Data provided
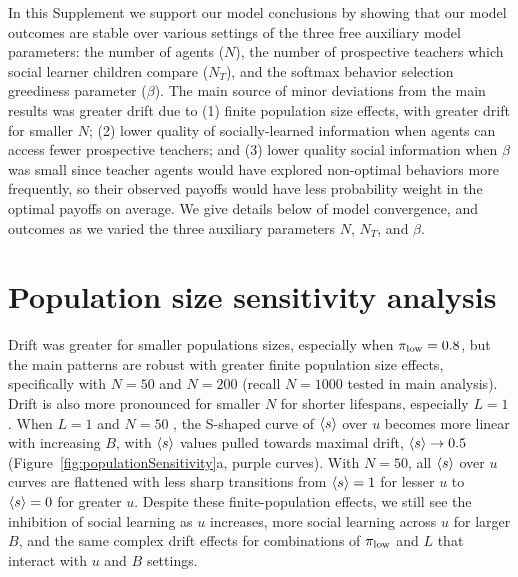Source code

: \documentclass[letterpaper,11.5pt]{scrartcl}
\begin{document}
In this Supplement we support our model conclusions by showing that our model
outcomes are stable over various settings of the three free auxiliary model
parameters: the number of agents ($N$), the number of
prospective teachers which social learner children compare
($N_T$), and the softmax behavior selection greediness parameter ($\beta$).
The main source of minor deviations from the main results was greater drift
due to (1) finite population size effects, with greater drift for smaller $N$;
(2) lower quality of socially-learned information when agents can access fewer
prospective teachers; and (3) lower quality social information when $\beta$
was small since teacher agents would have explored non-optimal behaviors more
frequently, so their observed payoffs would have less probability weight in
the optimal payoffs on average. We give details below of model convergence, and
outcomes as we varied the three auxiliary parameters $N$, $N_T$, and $\beta$.


\clearpage



\newpage

\section{Population size sensitivity analysis}

Drift was greater for smaller populations sizes, especially when $\pi_{\mathrm{low}}=0.8$, but 
the main patterns are robust with greater finite population size effects, specifically
with $N=50$ and $N=200$ (recall $N=1000$ tested in main analysis). 
Drift is also more pronounced for smaller $N$
for shorter lifespans, especially $L=1$. When $L=1$ and $N=50$ , the S-shaped
curve of $\langle s \rangle$ over $u$ becomes more linear with increasing $B$, 
with $\langle s \rangle$ values pulled towards maximal drift, $\langle s \rangle \to 0.5$ (Figure~\ref{fig:populationSensitivity}a,
purple curves). With
$N=50$, all $\langle s \rangle$ over $u$ curves are flattened with less sharp transitions
from $\langle s \rangle = 1$ for lesser $u$ to $\langle s \rangle = 0$ for greater $u$. Despite
these finite-population effects, we still see the inhibition of social learning
as $u$ increases, more social learning across $u$ for larger $B$, and the
same complex drift effects for combinations of $\pi_{\mathrm{low}}$ and $L$ that interact
with $u$ and $B$ settings.
\end{document}
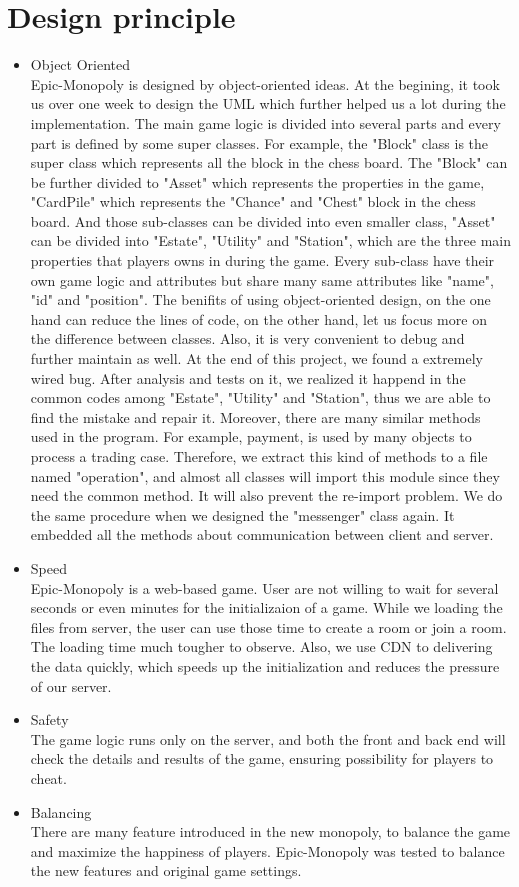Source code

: \documentclass[a4paper,12pt]{article}
\begin{document}
\section{Design principle}
\begin{itemize}
	\item Object Oriented\\  
    Epic-Monopoly is designed by object-oriented ideas. At the begining, it took us over one week to design the UML which further helped us a lot during the implementation. The main game logic is divided into several parts and every part is defined by some super classes. For example, the "Block" class is the super class which represents all the block in the chess board. The "Block" can be further divided to "Asset" which represents the properties in the game, "CardPile" which represents the "Chance" and "Chest" block in the chess board. And those sub-classes can be divided into even smaller class, "Asset" can be divided into "Estate", "Utility" and "Station", which are the three main properties that players owns in during the game. Every sub-class have their own game logic and attributes but share many same attributes like "name", "id" and "position". The benifits of using object-oriented design, on the one hand can reduce the lines of code, on the other hand, let us focus more on the difference between classes. Also, it is very convenient to debug and further maintain as well. At the end of this project, we found a extremely wired bug. After analysis and tests on it, we realized it happend in the common codes among "Estate", "Utility" and "Station", thus we are able to find the mistake and repair it.
    Moreover, there are many similar methods used in the program. For example, payment, is used by many objects to process a trading case. Therefore, we extract this kind of methods to a file named "operation", and almost all classes will import this module since they need the common method. It will also prevent the re-import problem. We do the same procedure when we designed the "messenger" class again. It embedded all the methods about communication between client and server.
	\item Speed\\
    Epic-Monopoly is a web-based game. User are not willing to wait for several seconds or even minutes for the initializaion of a game. While we loading the files from server, the user can use those time to create a room or join a room. The loading time much tougher to observe. Also, we use CDN to delivering the data quickly, which speeds up the initialization and reduces the pressure of our server.
	\item Safety\\
    The game logic runs only on the server, and both the front and back end will check the details and results of the game, ensuring possibility for players to cheat.
	\item Balancing\\
    There are many feature introduced in the new monopoly, to balance the game and maximize the happiness of players. Epic-Monopoly was tested to balance the new features and original game settings.
\end{itemize}
\end{document}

Exercise aim
For the records above, state how many lines include "langle", giving no more than the number.

Answer below
4